Nous ne sommes pas les seuls à avoir grandi de cette façon. Aujourd’hui encore, les gamins ont des surnoms. Les grands classiques étaient « Hey, débile ». « Hey, taré ». On dirait que chaque école a un arsenal de surnoms mis à jour chaque année, et si un gosse lâche prise à l’école, et que personne ne veut l’entendre, est-ce qu’il émet le moindre bruit ? Est-il simplement le bruit de fond d’une chanson passée en boucle, quand les gens disent des trucs comme « Les enfants peuvent être cruels » ? Chaque école était un cirque sous chapiteau, et les rois de la jungle étaient les acrobates, les dresseurs de lions, les clowns, les forains. Tout ça, c’était à des années-lumières de nous. Nous étions les freaks. Les gamins à pinces de homard et les femmes à barbes. Des bizarreries jonglant avec la dépression et la solitude, jouant au solitaire, au jeu de la bouteille, essayant d’embrasser les parties blessées de nos êtres et de guérir. Mais la nuit, pendant que les autres dormaient, nous marchions encore sur la corde raide. C’était un entraînement, et oui, certains sont tombés.

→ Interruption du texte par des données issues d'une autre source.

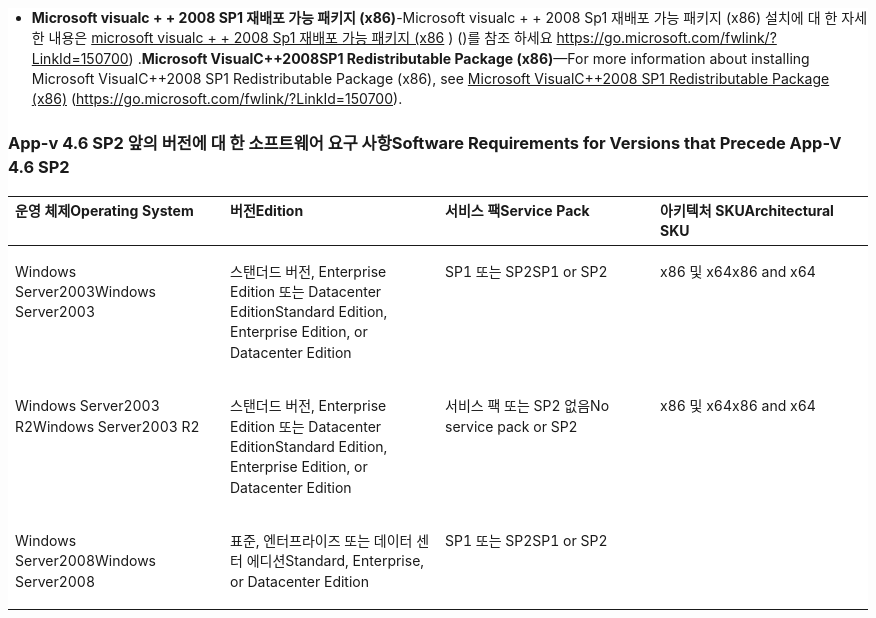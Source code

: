 -   <span data-ttu-id="d0ce1-208">**Microsoft visualc + + 2008 SP1 재배포 가능 패키지 (x86)**-Microsoft visualc + + 2008 Sp1 재배포 가능 패키지 (x86) 설치에 대 한 자세한 내용은 [microsoft visualc + + 2008 Sp1 재배포 가능 패키지 (x86](https://go.microsoft.com/fwlink/?LinkId=150700) ) ()를 참조 하세요 https://go.microsoft.com/fwlink/?LinkId=150700) .</span><span class="sxs-lookup"><span data-stu-id="d0ce1-208">**Microsoft VisualC++2008SP1 Redistributable Package (x86)**—For more information about installing Microsoft VisualC++2008 SP1 Redistributable Package (x86), see [Microsoft VisualC++2008 SP1 Redistributable Package (x86)](https://go.microsoft.com/fwlink/?LinkId=150700) (https://go.microsoft.com/fwlink/?LinkId=150700).</span></span>

### <span data-ttu-id="d0ce1-209">App-v 4.6 SP2 앞의 버전에 대 한 소프트웨어 요구 사항</span><span class="sxs-lookup"><span data-stu-id="d0ce1-209">Software Requirements for Versions that Precede App-V 4.6 SP2</span></span>

<table>
<colgroup>
<col width="25%" />
<col width="25%" />
<col width="25%" />
<col width="25%" />
</colgroup>
<thead>
<tr class="header">
<th align="left"><span data-ttu-id="d0ce1-210">운영 체제</span><span class="sxs-lookup"><span data-stu-id="d0ce1-210">Operating System</span></span></th>
<th align="left"><span data-ttu-id="d0ce1-211">버전</span><span class="sxs-lookup"><span data-stu-id="d0ce1-211">Edition</span></span></th>
<th align="left"><span data-ttu-id="d0ce1-212">서비스 팩</span><span class="sxs-lookup"><span data-stu-id="d0ce1-212">Service Pack</span></span></th>
<th align="left"><span data-ttu-id="d0ce1-213">아키텍처 SKU</span><span class="sxs-lookup"><span data-stu-id="d0ce1-213">Architectural SKU</span></span></th>
</tr>
</thead>
<tbody>
<tr class="odd">
<td align="left"><p><span data-ttu-id="d0ce1-214">Windows Server2003</span><span class="sxs-lookup"><span data-stu-id="d0ce1-214">Windows Server2003</span></span></p></td>
<td align="left"><p><span data-ttu-id="d0ce1-215">스탠더드 버전, Enterprise Edition 또는 Datacenter Edition</span><span class="sxs-lookup"><span data-stu-id="d0ce1-215">Standard Edition, Enterprise Edition, or Datacenter Edition</span></span></p></td>
<td align="left"><p><span data-ttu-id="d0ce1-216">SP1 또는 SP2</span><span class="sxs-lookup"><span data-stu-id="d0ce1-216">SP1 or SP2</span></span></p></td>
<td align="left"><p><span data-ttu-id="d0ce1-217">x86 및 x64</span><span class="sxs-lookup"><span data-stu-id="d0ce1-217">x86 and x64</span></span></p></td>
</tr>
<tr class="even">
<td align="left"><p><span data-ttu-id="d0ce1-218">Windows Server2003 R2</span><span class="sxs-lookup"><span data-stu-id="d0ce1-218">Windows Server2003 R2</span></span></p></td>
<td align="left"><p><span data-ttu-id="d0ce1-219">스탠더드 버전, Enterprise Edition 또는 Datacenter Edition</span><span class="sxs-lookup"><span data-stu-id="d0ce1-219">Standard Edition, Enterprise Edition, or Datacenter Edition</span></span></p></td>
<td align="left"><p><span data-ttu-id="d0ce1-220">서비스 팩 또는 SP2 없음</span><span class="sxs-lookup"><span data-stu-id="d0ce1-220">No service pack or SP2</span></span></p></td>
<td align="left"><p><span data-ttu-id="d0ce1-221">x86 및 x64</span><span class="sxs-lookup"><span data-stu-id="d0ce1-221">x86 and x64</span></span></p></td>
</tr>
<tr class="odd">
<td align="left"><p><span data-ttu-id="d0ce1-222">Windows Server2008</span><span class="sxs-lookup"><span data-stu-id="d0ce1-222">Windows Server2008</span></span></p></td>
<td align="left"><p><span data-ttu-id="d0ce1-223">표준, 엔터프라이즈 또는 데이터 센터 에디션</span><span class="sxs-lookup"><span data-stu-id="d0ce1-223">Standard, Enterprise, or Datacenter Edition</span></span></p></td>
<td align="left"><p><span data-ttu-id="d0ce1-224">SP1 또는 SP2</span><span class="sxs-lookup"><span data-stu-id="d0ce1-224">SP1 or SP2</span></span></p></td>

Mais je veux leur dire que tout ça, ce ne sont que des débris, des restes de la fois où nous avons finalement décidé de détruire tout ce que nous croyions être. Et si vous ne pouvez rien voir de beau en vous, trouvez un meilleur miroir. Regardez d’un peu plus près. Un peu plus longtemps. Parce qu’il y a quelque chose en vous qui vous a poussé à continuer malgré tous ces gens qui vous disaient d’abandonner. Vous avez mis un plâtre autour de votre coeur brisé et l’avez signé vous-même ; vous avez signé « Ils avaient tort ». Parce que vous n’apparteniez peut-être pas à un groupe ou une bande. Peut-être qu’ils décidaient de vous choisir en dernier pour le basket ou autre. Peut-être que vous veniez en exposé avec des bleus et des dents cassés, mais sans jamais les exposer, car comment garder les pieds sur terre quand tous ceux qui vous entourent veulent vous y enterrer ? Vous devez CROIRE qu’ils avaient tort.

Ils ont forcément tort. Pourquoi serions-nous encore là, sinon ? Nous avons grandi en apprenant à soutenir les autres, car nous nous reconnaissions à travers eux. Nous avons poussé à partir d’une racine : la certitude que nous n’étions pas ce qu’ils disaient. Nous ne sommes pas des voitures abandonnées, empilées, vides, sur une autoroute. Et si nous le sommes, d’une certaine façon, ne vous inquiétez pas. Il nous suffit de marcher pour trouver de l’essence. Nous sommes les membres honoraires de la classe « On l’a fait ». Pas les échos estompés de voix criant « les surnoms ne me blesseront jamais ». Bien sûr qu’ils nous blessaient. Mais nos vies continueront à être un spectacle d’équilibriste, qui a moins de liens avec la souffrance, et plus avec la beauté.